The pressure on the public finances continues to mount as the International Monetary Fund (IMF) has urged UK Chancellor Rachel Reeves to consider difficult reforms. These include ending the state pension triple lock and introducing charges for NHS services, particularly for higher earners.
In its final report on the UK economy, the IMF warned that Reeves’ plans could be derailed by slow growth or global instability. The Washington-based body praised the fiscal rules set last October but emphasized the need to build in more financial flexibility.
According to the IMF, the current fiscal rules are solid but could become ineffective if unexpected shocks hit the economy. It noted that tighter spending or new tax hikes might not be enough if the UK lacks financial headroom.
The report suggested Reeves should plan her next budget with more caution. It advised against frequent tax changes, recommending a steadier approach with built-in fiscal buffers.
Reeves aims to drive growth through structural reforms, but the IMF warned this will be tough. A sluggish global economy, trade disruptions, and limited resources could all threaten progress.
Adding more pressure on the public finances, the UK’s ageing population will drive up health and pension spending in the coming decades. By 2050, these costs could increase by 8% of GDP—well above the 5.5% average across advanced European countries.

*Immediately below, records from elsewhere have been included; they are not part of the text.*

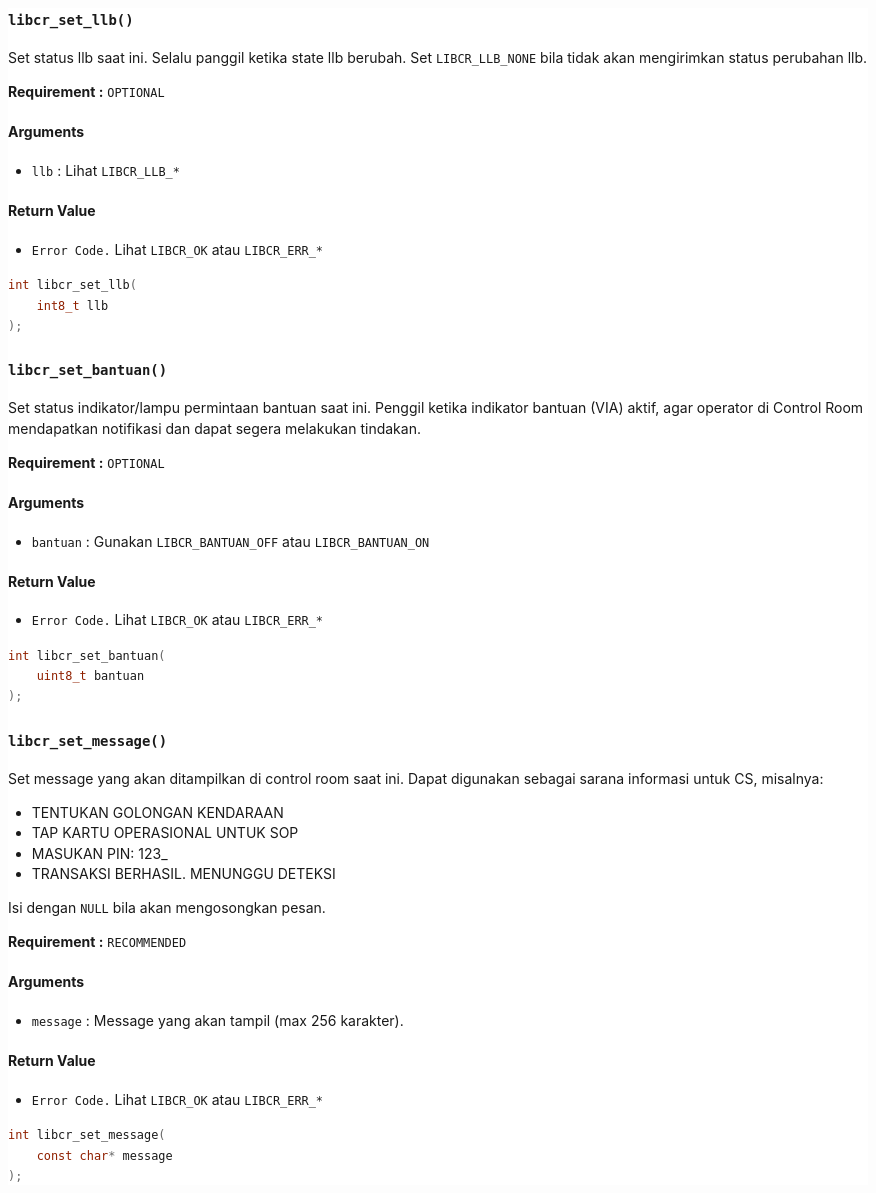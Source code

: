### `libcr_set_llb()`
Set status llb saat ini. Selalu panggil ketika state llb berubah. Set `LIBCR_LLB_NONE` bila tidak akan mengirimkan status perubahan llb. 

**Requirement :** `OPTIONAL` 
#### Arguments
- `llb` : Lihat `LIBCR_LLB_*`
 
#### Return Value
- `Error Code.` Lihat `LIBCR_OK` atau `LIBCR_ERR_*`

``` c
int libcr_set_llb(
    int8_t llb
);
```

### `libcr_set_bantuan()`
Set status indikator/lampu permintaan bantuan saat ini.
 Penggil ketika indikator bantuan (VIA) aktif, agar operator di Control Room mendapatkan notifikasi dan dapat segera melakukan tindakan. 

**Requirement :** `OPTIONAL` 
#### Arguments
- `bantuan` : Gunakan `LIBCR_BANTUAN_OFF` atau `LIBCR_BANTUAN_ON`
 
#### Return Value
- `Error Code.` Lihat `LIBCR_OK` atau `LIBCR_ERR_*`

``` c
int libcr_set_bantuan(
    uint8_t bantuan
);
```

### `libcr_set_message()`
Set message yang akan ditampilkan di control room saat ini. Dapat digunakan sebagai sarana informasi untuk CS, misalnya:
 - TENTUKAN GOLONGAN KENDARAAN
 - TAP KARTU OPERASIONAL UNTUK SOP
 - MASUKAN PIN: 123_
 - TRANSAKSI BERHASIL. MENUNGGU DETEKSI

 Isi dengan `NULL` bila akan mengosongkan pesan. 

**Requirement :** `RECOMMENDED` 
#### Arguments
- `message` : Message yang akan tampil (max 256 karakter).
 
#### Return Value
- `Error Code.` Lihat `LIBCR_OK` atau `LIBCR_ERR_*`

``` c
int libcr_set_message(
    const char* message
);
```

To address this, the IMF proposed tying state pensions to earnings alone. This would end the triple lock, which currently guarantees yearly rises of at least 2.5%, inflation, or wage growth—whichever is higher.
It also urged the government to explore co-payments in the NHS. These would require higher earners to contribute more toward their healthcare, while protecting those on lower incomes.
The IMF added that expanding means testing for benefits could help target support more efficiently. These reforms, while politically sensitive, could ease long-term fiscal pressure.
Despite the criticism, Reeves responded confidently. She said the IMF supports her economic strategy and recognizes the difficult situation the government inherited.
However, as the autumn budget looms, pressure on the public finances continues to grow. Reeves may need to raise taxes again after already increasing social security contributions in 2024.
The IMF’s warning highlights the scale of the challenge ahead. Without reforms, the UK risks falling short of its fiscal goals in an uncertain global landscape.